[Task directions]
Below are records with pictures; copy word for word only the lines between the line with "By Theorem 6.3.1, any" and the line with "of unholy loves.", inclusive, and drop the pictures.

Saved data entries
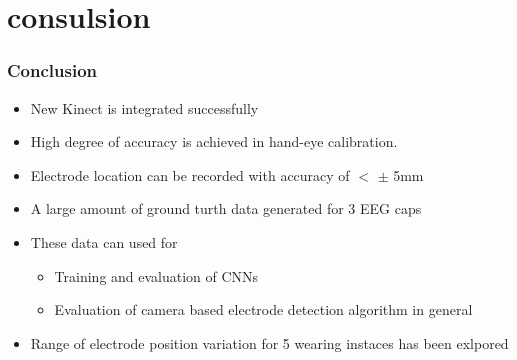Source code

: \section{consulsion}
\begin{frame}
	\frametitle{Conclusion}
	\begin{itemize}
		\item New Kinect is integrated successfully
		\item High degree of accuracy is achieved in hand-eye calibration.
		\item Electrode location can be recorded with accuracy of $<$ $\pm$ 5mm
		\item A large amount of ground turth data generated for 3 EEG caps
		\item These data can used for 
		\begin{itemize}
			\item Training and evaluation of CNNs
			\item Evaluation of camera based electrode detection algorithm in general  
		\end{itemize}
		\item Range of electrode position variation for 5 wearing instaces has been exlpored
	\end{itemize}

\end{frame}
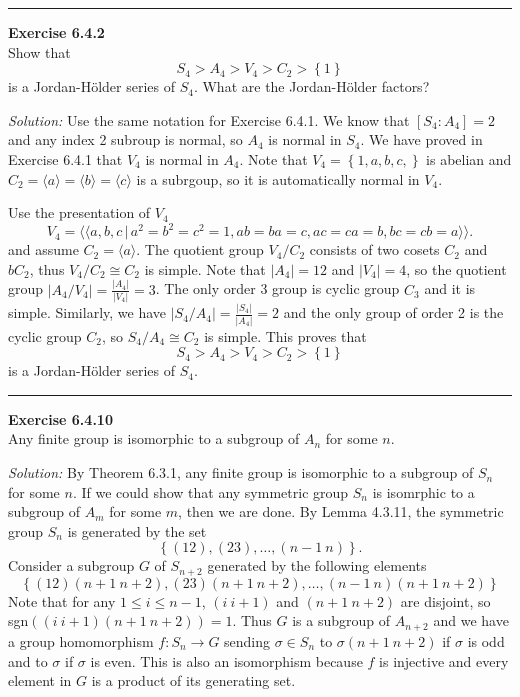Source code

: \documentclass[a4paper, 12pt]{article}
\newenvironment{problem}[2][Exercise]
    { \begin{mdframed}[backgroundcolor=gray!20] \textbf{#1 #2} \\}
    {  \end{mdframed}}
\newenvironment{solution}
    {\textit{Solution:}}
    {}
\newcommand{\la}{\langle}
\newcommand{\ra}{\rangle}
\begin{document}
\noindent\rule{7in}{2.8pt}
\begin{problem}{6.4.2}
Show that 
\[S_4>A_4>V_4>C_2>\left\{ 1 \right\}\]
is a Jordan-H\"{o}lder series of \(S_4\). What are the Jordan-H\"{o}lder factors?
\end{problem}
\begin{solution}
Use the same notation for Exercise 6.4.1. We know that \([S_4:A_4]=2\) and any index 2 subroup is normal, so \(A_4\) is normal in \(S_4\). We have proved in Exercise 6.4.1 that \(V_4\) is normal in \(A_4\). Note that \(V_4=\left\{ 1,a,b,c, \right\}\) is abelian and 
\(C_2=\la a\ra=\la b\ra =\la c\ra\) is a subrgoup, so it is automatically normal in \(V_4\). 

Use the presentation of \(V_4\)
\[V_4=\la\la a,b,c\,|\, a^2=b^2=c^2=1, ab=ba=c,ac=ca=b,bc=cb=a\ra\ra.\]
and assume \(C_2=\la a\ra\). The quotient group \(V_4/C_2\) consists of two cosets \(C_2\) and \(bC_2\), thus \(V_4/C_2\cong C_2\) is simple.  
Note that \(|A_4|=12\) and \(|V_4|=4\), so the quotient group \(|A_4/V_4|=\frac{|A_4|}{|V_4|}=3\). The only order 3 group is cyclic group \(C_3\) and it is simple. 
Similarly, we have \(|S_4/A_4|=\frac{|S_4|}{|A_4|}=2\) and the only group of order 2 is the cyclic group \(C_2\), so \(S_4/A_4\cong C_2\) is simple. This proves that 
\[S_4>A_4>V_4>C_2>\left\{ 1 \right\}\]
is a Jordan-H\"{o}lder series of \(S_4\).
\end{solution}

\noindent\rule{7in}{2.8pt}
\begin{problem}{6.4.10}
Any finite group is isomorphic to a subgroup of \(A_n\) for some \(n\).
\end{problem}
\begin{solution}
By Theorem 6.3.1, any finite group is isomorphic to a subgroup of \(S_n\) for some \(n\). If we could show that any symmetric group \(S_n\) is isomrphic to a 
subgroup of \(A_m\) for some \(m\), then we are done. By Lemma 4.3.11, the symmetric group \(S_n\) is generated by the set 
\[\left\{ (12),(23),\ldots,(n-1\ n) \right\}.\]
Consider a subgroup \(G\) of \(S_{n+2}\) generated by the following elements 
\[\left\{ (12)(n+1\ n+2),(23)(n+1\ n+2),\ldots,(n-1\ n)(n+1\ n+2) \right\}\]
Note that for any \(1\leq i\leq n-1\), \((i\ i+1)\) and \((n+1\ n+2)\) are disjoint, so sgn\(((i\ i+1)(n+1\ n+2))=1\). Thus \(G\) is a subgroup of \(A_{n+2}\) and we have a 
group homomorphism \(f:S_n\rightarrow G\) sending \(\sigma\in S_n\) to \(\sigma (n+1\ n+2)\) if \(\sigma\) is odd and to \(\sigma\) if \(\sigma\) is even. This is also an isomorphism 
because \(f\) is injective and every element in \(G\) is a product of its generating set.
\end{solution}
\end{document}

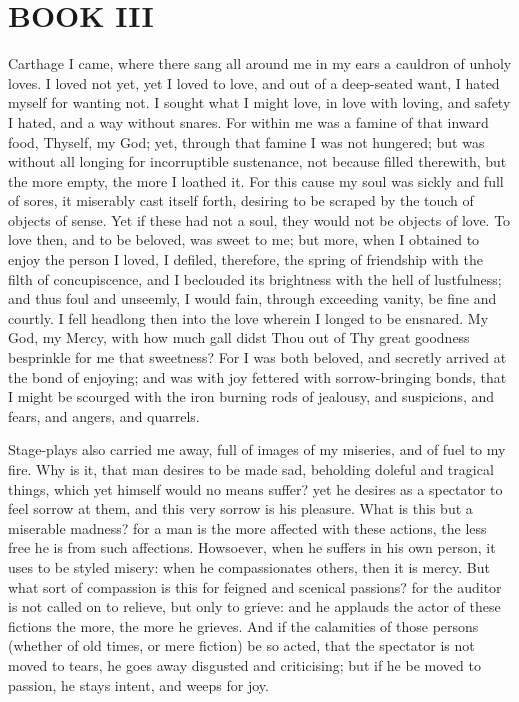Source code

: \documentclass[b5paper,openright,12pt,twoside]{book}
\begin{document}
\chapter{BOOK III}


 Carthage I came, where there sang all around me in my ears a cauldron
of unholy loves. I loved not yet, yet I loved to love, and out of a
deep-seated want, I hated myself for wanting not. I sought what I might
love, in love with loving, and safety I hated, and a way without snares.
For within me was a famine of that inward food, Thyself, my God; yet,
through that famine I was not hungered; but was without all longing for
incorruptible sustenance, not because filled therewith, but the more
empty, the more I loathed it. For this cause my soul was sickly and full
of sores, it miserably cast itself forth, desiring to be scraped by the
touch of objects of sense. Yet if these had not a soul, they would not
be objects of love. To love then, and to be beloved, was sweet to
me; but more, when I obtained to enjoy the person I loved, I defiled,
therefore, the spring of friendship with the filth of concupiscence, and
I beclouded its brightness with the hell of lustfulness; and thus
foul and unseemly, I would fain, through exceeding vanity, be fine
and courtly. I fell headlong then into the love wherein I longed to be
ensnared. My God, my Mercy, with how much gall didst Thou out of Thy
great goodness besprinkle for me that sweetness? For I was both beloved,
and secretly arrived at the bond of enjoying; and was with joy fettered
with sorrow-bringing bonds, that I might be scourged with the iron
burning rods of jealousy, and suspicions, and fears, and angers, and
quarrels.

Stage-plays also carried me away, full of images of my miseries, and of
fuel to my fire. Why is it, that man desires to be made sad, beholding
doleful and tragical things, which yet himself would no means suffer?
yet he desires as a spectator to feel sorrow at them, and this very
sorrow is his pleasure. What is this but a miserable madness? for a man
is the more affected with these actions, the less free he is from such
affections. Howsoever, when he suffers in his own person, it uses to be
styled misery: when he compassionates others, then it is mercy. But what
sort of compassion is this for feigned and scenical passions? for the
auditor is not called on to relieve, but only to grieve: and he applauds
the actor of these fictions the more, the more he grieves. And if the
calamities of those persons (whether of old times, or mere fiction)
be so acted, that the spectator is not moved to tears, he goes away
disgusted and criticising; but if he be moved to passion, he stays
intent, and weeps for joy.
\end{document}

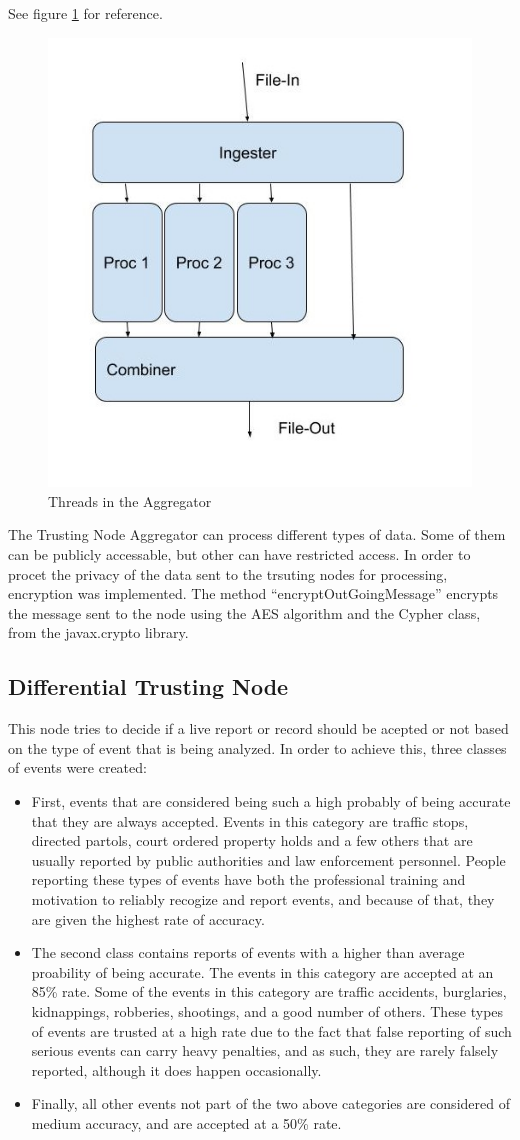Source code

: \documentclass[11pt]{article}
\begin{document}
See figure \ref{agg} for reference.

\begin{figure}
  \centering
  \includegraphics[width=.5\textwidth]{pics/Aggregator.jpg}
  \caption{Threads in the Aggregator}
  \label{agg}
\end{figure}

The Trusting Node Aggregator can process different types of data. Some of them can be publicly accessable, but other can have restricted access. In order to procet the privacy of the data sent to the trsuting nodes for processing, encryption was implemented. The method ``encryptOutGoingMessage'' encrypts the message sent to the node using the AES algorithm and the Cypher class, from the javax.crypto library.

\subsection{Differential Trusting Node}

This node tries to decide if a live report or record should be acepted or not based on the type of event that is being analyzed. In order to achieve this, three classes of events were created:

\begin{itemize}
\item First, events that are considered being such a high probably of being accurate that they are always accepted. Events in this category are traffic stops, directed partols, court ordered property holds and a few others that are usually reported by public authorities and law enforcement personnel. People reporting these types of events have both the professional training and motivation to reliably recogize and report events, and because of that, they are given the highest rate of accuracy.
\item The second class contains reports of events with a higher than average proability of being accurate. The events in this category are accepted at an 85\% rate. Some of the events in this category are traffic accidents, burglaries, kidnappings, robberies, shootings, and a good number of others. These types of events are trusted at a high rate due to the fact that false reporting of such serious events can carry heavy penalties, and as such, they are rarely falsely reported, although it does happen occasionally.
\item Finally, all other events not part of the two above categories are considered of medium accuracy, and are accepted at a 50\% rate.
\end{itemize}
\end{document}
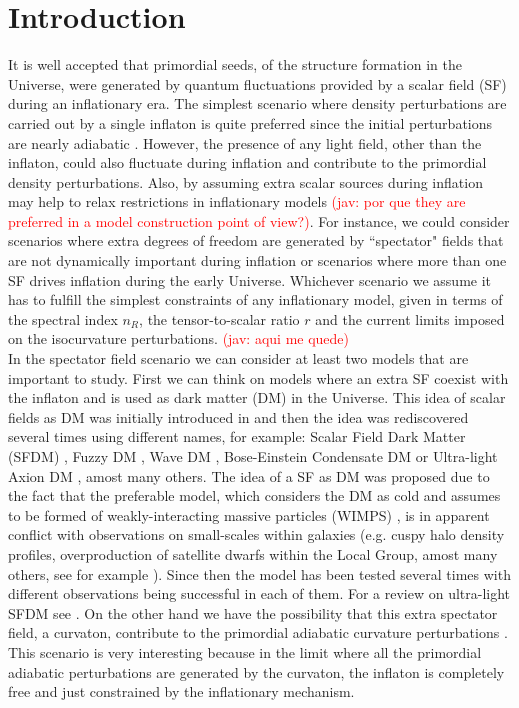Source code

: \documentclass[amssymb,twocolumn,prd,nofootinbib,showpacs]{revtex4-1}
\newcommand{\jav}[1]{\textcolor{red}{(jav: #1)}}
\begin{document}
\section{Introduction}
\label{introduction}
It is well accepted that primordial seeds, of the structure formation in the Universe, were generated by quantum 
fluctuations provided by a scalar field (SF) during an inflationary era. 
The simplest scenario where density perturbations are carried out by a single inflaton is quite preferred since the initial 
perturbations are nearly adiabatic \cite{const1,const2,planck}. However, the presence of any light field, other than the inflaton, 
could also fluctuate during inflation and contribute to the primordial density perturbations. 
%
Also, by assuming extra scalar sources during inflation may help to relax restrictions in inflationary models
\jav{por que they are preferred in a model construction point of view?}.
For instance, we could consider scenarios where extra degrees of freedom are generated by ``spectator" 
fields that are not dynamically important during inflation or scenarios where more than one SF drives inflation 
during the early Universe. 
%
Whichever scenario we assume it has to fulfill the simplest constraints of any inflationary model, given in terms of the 
spectral index $n_R$, the tensor-to-scalar ratio $r$ and the current limits imposed on the isocurvature perturbations. 
\jav{aqui me quede}
\\

In the spectator field scenario we can consider at least two models that are important to study. First we can think on models where an extra SF coexist with the inflaton and is used as dark matter (DM) in the Universe. This idea of scalar fields as DM was initially introduced in \cite{SF1} and then the idea was rediscovered several times using different names, for example: Scalar Field Dark Matter  (SFDM)  \cite{SF2},  Fuzzy  DM  \cite{SF3}, Wave DM \cite{SF4,SF5}, Bose-Einstein
Condensate DM \cite{SF6} or Ultra-light Axion DM
\cite{SF7,SF8}, amost many others. The idea of a SF as DM was proposed due to the fact that the preferable model, which considers the DM as cold and assumes to be formed of weakly-interacting massive particles (WIMPS) \cite{LCDM1,LCDM2}, is in apparent conflict with observations on small-scales within galaxies (e.g. cuspy halo density profiles, overproduction of satellite dwarfs within the Local Group, amost many others, see for example \cite{problem1,problem2,problem3,problem4,problem5}). Since then the model has been tested several times with different observations being successful in each of them. For a review on ultra-light SFDM see \cite{SF9,SF10,SF11,SF12}. On the other hand we have the possibility that this extra spectator field, a curvaton, contribute to the primordial adiabatic curvature perturbations \cite{curv1,curv2,curv3}. This scenario is very interesting because in the limit where all the primordial adiabatic perturbations are generated by the curvaton, the inflaton is completely free and just constrained by the inflationary mechanism.
\end{document}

[Answer to the exercise]
By Theorem 6.3.1, any finite group is isomorphic to a subgroup of \(S_n\) for some \(n\). If we could show that any symmetric group \(S_n\) is isomrphic to a 
subgroup of \(A_m\) for some \(m\), then we are done. By Lemma 4.3.11, the symmetric group \(S_n\) is generated by the set 
\[\left\{ (12),(23),\ldots,(n-1\ n) \right\}.\]
Consider a subgroup \(G\) of \(S_{n+2}\) generated by the following elements 
\[\left\{ (12)(n+1\ n+2),(23)(n+1\ n+2),\ldots,(n-1\ n)(n+1\ n+2) \right\}\]
Note that for any \(1\leq i\leq n-1\), \((i\ i+1)\) and \((n+1\ n+2)\) are disjoint, so sgn\(((i\ i+1)(n+1\ n+2))=1\). Thus \(G\) is a subgroup of \(A_{n+2}\) and we have a 
group homomorphism \(f:S_n\rightarrow G\) sending \(\sigma\in S_n\) to \(\sigma (n+1\ n+2)\) if \(\sigma\) is odd and to \(\sigma\) if \(\sigma\) is even. This is also an isomorphism 
because \(f\) is injective and every element in \(G\) is a product of its generating set.
\end{solution}
\end{document}

Source code

: \documentclass[b5paper,openright,12pt,twoside]{book}
\begin{document}
\chapter{BOOK III}


 Carthage I came, where there sang all around me in my ears a cauldron
of unholy loves. I loved not yet, yet I loved to love, and out of a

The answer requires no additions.